- _Your task_: Report every line of the records that contains the word "finite".

- _Source information_:

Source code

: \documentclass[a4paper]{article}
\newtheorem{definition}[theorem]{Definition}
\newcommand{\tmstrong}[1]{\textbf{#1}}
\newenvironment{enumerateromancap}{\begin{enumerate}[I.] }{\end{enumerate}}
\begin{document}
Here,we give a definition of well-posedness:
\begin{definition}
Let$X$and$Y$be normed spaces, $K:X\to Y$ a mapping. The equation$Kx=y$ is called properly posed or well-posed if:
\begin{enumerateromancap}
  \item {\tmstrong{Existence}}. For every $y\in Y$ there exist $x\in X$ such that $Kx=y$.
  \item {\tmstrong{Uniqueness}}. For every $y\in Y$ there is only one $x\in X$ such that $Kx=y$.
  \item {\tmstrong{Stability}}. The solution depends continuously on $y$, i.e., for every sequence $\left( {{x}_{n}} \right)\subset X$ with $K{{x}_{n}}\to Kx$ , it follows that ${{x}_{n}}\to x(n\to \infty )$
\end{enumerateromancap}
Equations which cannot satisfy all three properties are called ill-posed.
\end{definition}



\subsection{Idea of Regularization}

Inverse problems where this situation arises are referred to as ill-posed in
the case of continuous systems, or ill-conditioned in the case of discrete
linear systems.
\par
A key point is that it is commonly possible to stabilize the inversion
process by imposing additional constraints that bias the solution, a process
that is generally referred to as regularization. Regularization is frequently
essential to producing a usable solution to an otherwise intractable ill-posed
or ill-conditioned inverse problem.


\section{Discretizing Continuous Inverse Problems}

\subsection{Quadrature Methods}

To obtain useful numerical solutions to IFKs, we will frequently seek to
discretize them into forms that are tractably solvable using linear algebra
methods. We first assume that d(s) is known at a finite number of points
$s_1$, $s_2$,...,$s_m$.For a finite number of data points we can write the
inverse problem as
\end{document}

==

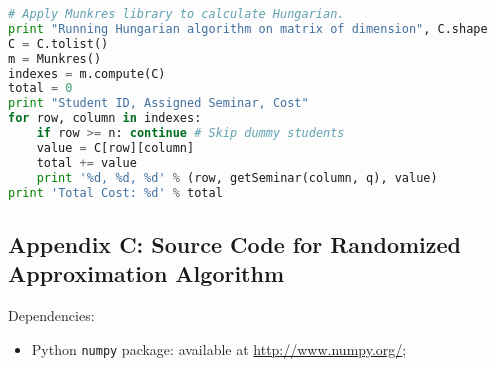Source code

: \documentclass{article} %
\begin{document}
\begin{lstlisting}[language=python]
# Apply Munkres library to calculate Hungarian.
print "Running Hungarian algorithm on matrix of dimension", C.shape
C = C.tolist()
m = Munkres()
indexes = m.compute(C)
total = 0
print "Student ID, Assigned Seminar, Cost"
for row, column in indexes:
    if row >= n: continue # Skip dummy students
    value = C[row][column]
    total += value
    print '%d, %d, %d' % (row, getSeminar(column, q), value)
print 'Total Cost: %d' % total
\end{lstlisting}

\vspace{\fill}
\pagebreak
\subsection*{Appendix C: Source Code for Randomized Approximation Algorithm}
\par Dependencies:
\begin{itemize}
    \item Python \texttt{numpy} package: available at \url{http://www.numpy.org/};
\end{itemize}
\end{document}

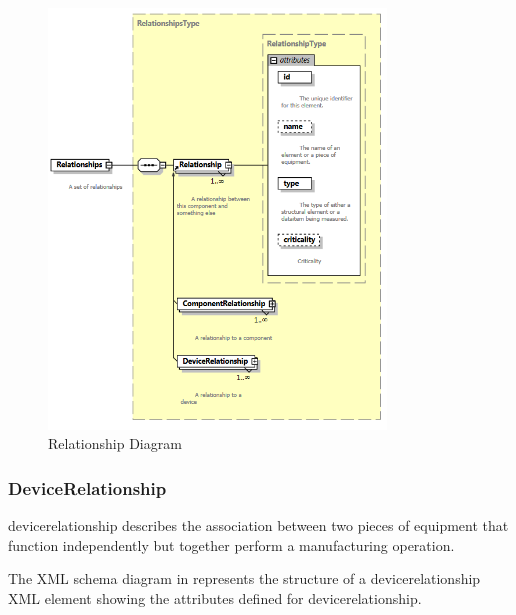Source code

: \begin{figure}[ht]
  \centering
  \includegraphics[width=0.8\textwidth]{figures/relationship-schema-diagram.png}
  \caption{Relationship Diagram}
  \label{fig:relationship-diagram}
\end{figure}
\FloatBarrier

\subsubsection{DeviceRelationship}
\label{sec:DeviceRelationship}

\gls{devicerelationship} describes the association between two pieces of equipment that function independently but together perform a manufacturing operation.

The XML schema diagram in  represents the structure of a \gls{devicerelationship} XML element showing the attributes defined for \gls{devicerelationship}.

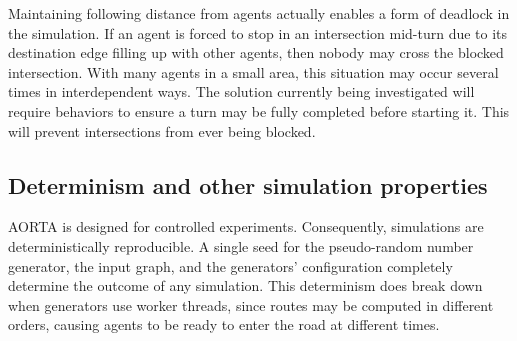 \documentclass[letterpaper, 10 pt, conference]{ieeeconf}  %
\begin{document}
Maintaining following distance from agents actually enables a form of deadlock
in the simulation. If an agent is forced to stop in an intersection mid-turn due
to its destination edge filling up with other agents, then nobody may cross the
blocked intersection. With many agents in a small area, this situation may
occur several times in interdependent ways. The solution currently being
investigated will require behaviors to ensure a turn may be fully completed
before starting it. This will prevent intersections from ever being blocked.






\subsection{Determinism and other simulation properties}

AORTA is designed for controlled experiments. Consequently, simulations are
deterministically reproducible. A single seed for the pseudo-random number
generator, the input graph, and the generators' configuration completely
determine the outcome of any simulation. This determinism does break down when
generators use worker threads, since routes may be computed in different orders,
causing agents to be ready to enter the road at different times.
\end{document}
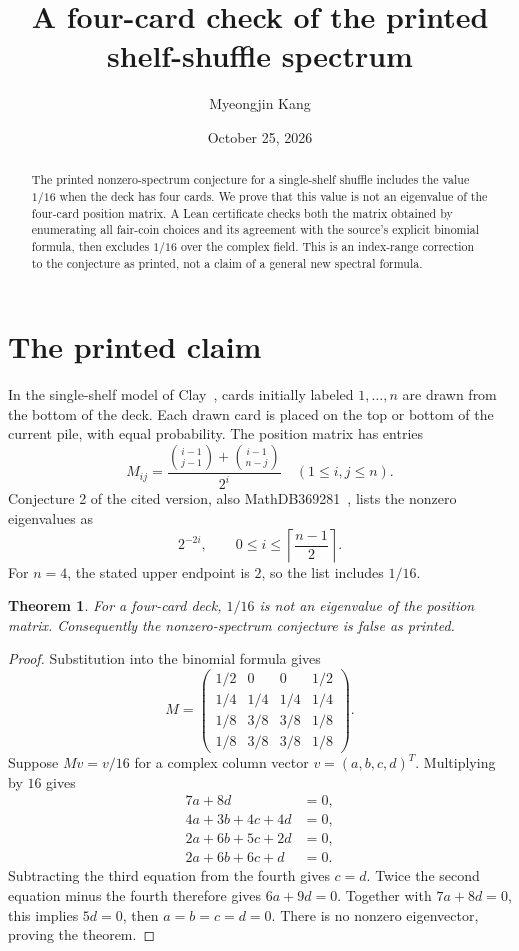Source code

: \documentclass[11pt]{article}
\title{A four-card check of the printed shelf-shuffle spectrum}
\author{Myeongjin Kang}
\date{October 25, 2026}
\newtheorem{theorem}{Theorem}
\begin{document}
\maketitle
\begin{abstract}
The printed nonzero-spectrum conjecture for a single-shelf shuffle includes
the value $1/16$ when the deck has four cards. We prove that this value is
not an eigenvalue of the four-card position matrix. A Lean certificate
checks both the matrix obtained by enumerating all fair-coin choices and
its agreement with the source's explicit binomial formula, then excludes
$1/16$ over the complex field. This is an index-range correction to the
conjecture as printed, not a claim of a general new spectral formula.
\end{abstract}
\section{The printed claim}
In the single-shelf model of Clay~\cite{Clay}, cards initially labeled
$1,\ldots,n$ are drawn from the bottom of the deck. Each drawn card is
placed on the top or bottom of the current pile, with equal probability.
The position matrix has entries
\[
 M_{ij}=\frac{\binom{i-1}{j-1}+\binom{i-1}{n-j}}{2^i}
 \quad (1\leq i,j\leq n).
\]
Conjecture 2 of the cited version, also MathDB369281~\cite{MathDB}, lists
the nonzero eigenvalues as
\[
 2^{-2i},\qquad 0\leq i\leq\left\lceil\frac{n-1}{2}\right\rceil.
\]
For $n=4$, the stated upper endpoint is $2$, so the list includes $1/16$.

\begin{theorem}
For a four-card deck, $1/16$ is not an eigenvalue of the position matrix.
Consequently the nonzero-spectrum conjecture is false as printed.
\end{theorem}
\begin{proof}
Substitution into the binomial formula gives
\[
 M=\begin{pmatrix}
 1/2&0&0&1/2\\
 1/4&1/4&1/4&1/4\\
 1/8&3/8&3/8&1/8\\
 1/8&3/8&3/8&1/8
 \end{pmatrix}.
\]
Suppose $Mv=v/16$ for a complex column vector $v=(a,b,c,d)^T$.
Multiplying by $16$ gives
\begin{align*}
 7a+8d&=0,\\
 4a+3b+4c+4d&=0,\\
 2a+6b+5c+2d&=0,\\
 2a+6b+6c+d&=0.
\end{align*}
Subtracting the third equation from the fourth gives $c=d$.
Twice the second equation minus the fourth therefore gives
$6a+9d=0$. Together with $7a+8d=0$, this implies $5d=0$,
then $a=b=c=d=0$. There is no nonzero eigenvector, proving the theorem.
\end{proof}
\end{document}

- _Exercise answer_:
methods. We first assume that d(s) is known at a finite number of points
$s_1$, $s_2$,...,$s_m$.For a finite number of data points we can write the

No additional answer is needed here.